13/10/2020 Salı Köşe yazarı R.A
“Kabir azâbı rüyâ gibi değildir. Kabir azâbı, azâbın görüntüsü değildir,
azâbın kendisidir, âhiret azaplarındandır..."
İnternette, bazı kimselerin kabir azâbını inkâr ettiklerini
görüyoruz. Peki, kabir azâbı inkâr edilebilir mi? Bu konudaki muteber dînî
deliller bir tarafa atılabilir mi?
Evvela şunu ifâde edelim ki, insan için, dünya hayatı,
kabir hayatı ve âhıret hayatı olmak üzere 3 türlü
hayat bulunduğu dînî naslarla yani âyet-i kerîmeler,
hadîs-i şerîflerle kesin olarak sâbittir. Kabir hayâtının
bulunduğu “iki kerre iki dört eder” hükmü gibi katîdir,
kesindir.
Kabir, kabristân, kabr-i saâdet, insan
için (dünyâ hayatı, kabir hayatı ve âhıret hayatı olmak
üzere) 3 türlü hayât bulunduğu, kabir ziyâretinin müstehab
olduğu, kabir ziyâretinin faydaları; kabir suâlleri ve nelerden olacağı,
kabirde suâl soracak olan “münker” ve “nekîr” isimli iki melek, ölü
defnedildikten sonra verilen telkîn, kabir azâbı, kabir azâbına işâret
eden bazı âyet-i kerîmeler ve hadîs-i şerîfler, kabir azâbıyla ilgili olarak,
Resûlullah Efendimizin yaptığı bazı fiilî işleri, yine Resûlullah
Efendimizin, Mekke-i mükerremede Cennetül-Muallâ’yı, Medîne-i münevverede de
Cennetül-Bakî Kabristânı ile Uhud Şehîdliği'ni defalarca ziyâret ettiği, bu
konuda Ehl-i sünnet âlimlerinin neler buyurmuş oldukları, yanarak ölen,
vahşî hayvanlarca yenilen, denizde kaybolan kişilere de kabir azâbının olacağı, mezârlıktan
geçerken ve kabir ziyâretinde yapılacak duâlar… gibi konularda, YouTube’da
detaylı konuşmalar (8 konuşma) yaparak gerekli cevapları verdik.

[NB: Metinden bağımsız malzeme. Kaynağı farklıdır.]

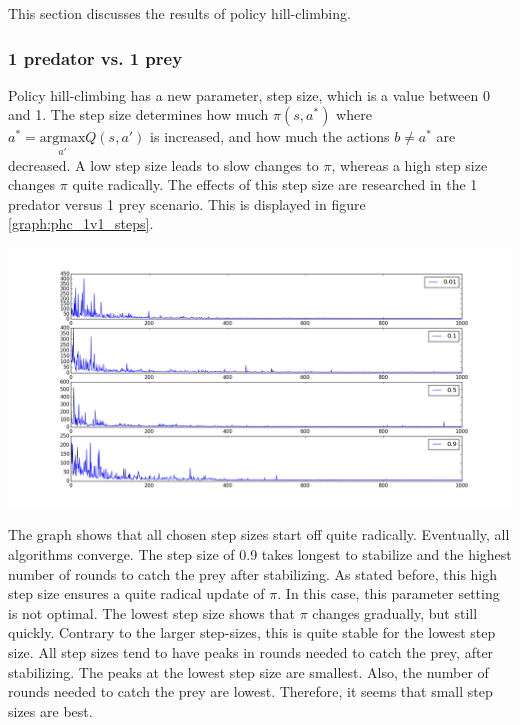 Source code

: This section discusses the results of policy hill-climbing.

\subsubsection{1 predator vs. 1 prey}
Policy hill-climbing has a new parameter, step size, which is a value between 0 and 1. The step size determines how much $\pi(s,a^*)$ where $a^* = \underset{a'}{\text{argmax}} Q(s,a')$ is increased, and how much the actions $b \not= a^*$ are decreased. A low step size leads to slow changes to $\pi$, whereas a high step size changes $\pi$ quite radically. The effects of this step size are researched in the 1 predator versus 1 prey scenario. This is displayed in figure \ref{graph:phc_1v1_steps}.

\begin{center}
	\includegraphics[scale=0.3]{allplots_hillclimbing}
	\label{graph:phc_1v1_steps}
\end{center}

The graph shows that all chosen step sizes start off quite radically. Eventually, all algorithms converge. The step size of 0.9 takes longest to stabilize and the highest number of rounds to catch the prey after stabilizing. As stated before, this high step size ensures a quite radical update of $\pi$. In this case, this parameter setting is not optimal. The lowest step size shows that $\pi$ changes gradually, but still quickly. Contrary to the larger step-sizes, this is quite stable for the lowest step size. All step sizes tend to have peaks in rounds needed to catch the prey, after stabilizing. The peaks at the lowest step size are smallest. Also, the number of rounds needed to catch the prey are lowest. Therefore, it seems that small step sizes are best.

Bilindiği üzere, beden mezârda çürüyüp, toprak olunca veya yanıp kül
olunca, yahut yırtıcı hayvan yiyip yok olunca, ruh yok olmaz.
Aklı ölçü alan Mutezile fırkası ve onların yollarında olan diğer bazı bozuk
fırkalar, kabir hayatını ve kabir azâbını maalesef inkâr ediyorlar. Ehl-i
sünnet âlimleri ise, kabir azâbının hak olduğunu vesîkalarla bildirmişlerdir.
“Kabir azâbı vardır. Kabir azâbı hem rûha, hem de bedene olacaktır.” (İmâm
Muhammed bin Hasen Şeybânî)
“Kabir azâbı rüyâ gibi değildir. Kabir azâbı, azâbın görüntüsü değildir,
azâbın kendisidir, âhiret azaplarındandır. Dünyâ azâbına benzemez.
Dünya azapları, âhiret azapları yanında hiç kalır.” (İmâm-ı Rabbânî)
Aklın almadığı şeyleri, akılla çözmeye kalkışmak çok yanlıştır.
Akıl, göz gibi, dîn bilgileri de ışık gibidir. Göz, ışık olmadıkça, karanlıkta
göremez. Göz, karanlıkta göremediği şeylere "Yok" diyemez. Akıl da,
maneviyâtı, fizik-ötesini anlayamaz. Allahü teâlâ, aklımızdan faydalanmamız
için, dîn ışığını gönderdi. Göz, ışık olmadan karanlıkta cisimleri göremediği
gibi, dîn bilgileri olmadan da akıl, manevî şeyleri anlayamaz. O hâlde akıl,
dîn ışığı ile ancak manevî şeyleri anlayabilir.
İmâm-ı Gazâlî buyuruyor ki:
"Ölümü hatırlamak ve ölüden ibret almak için kabir ziyâret etmek ve
sâlihlerin, velîlerin kalblerinden bereketlenmek müstehâbdır."
Hacı Bayram-ı Velî buyurmuştur ki:
"Dünya gamından, nefsin sıkıştırmasından hafifleyip kurtulmak istiyorsanız, kabristanları sık sık ziyâret ediniz."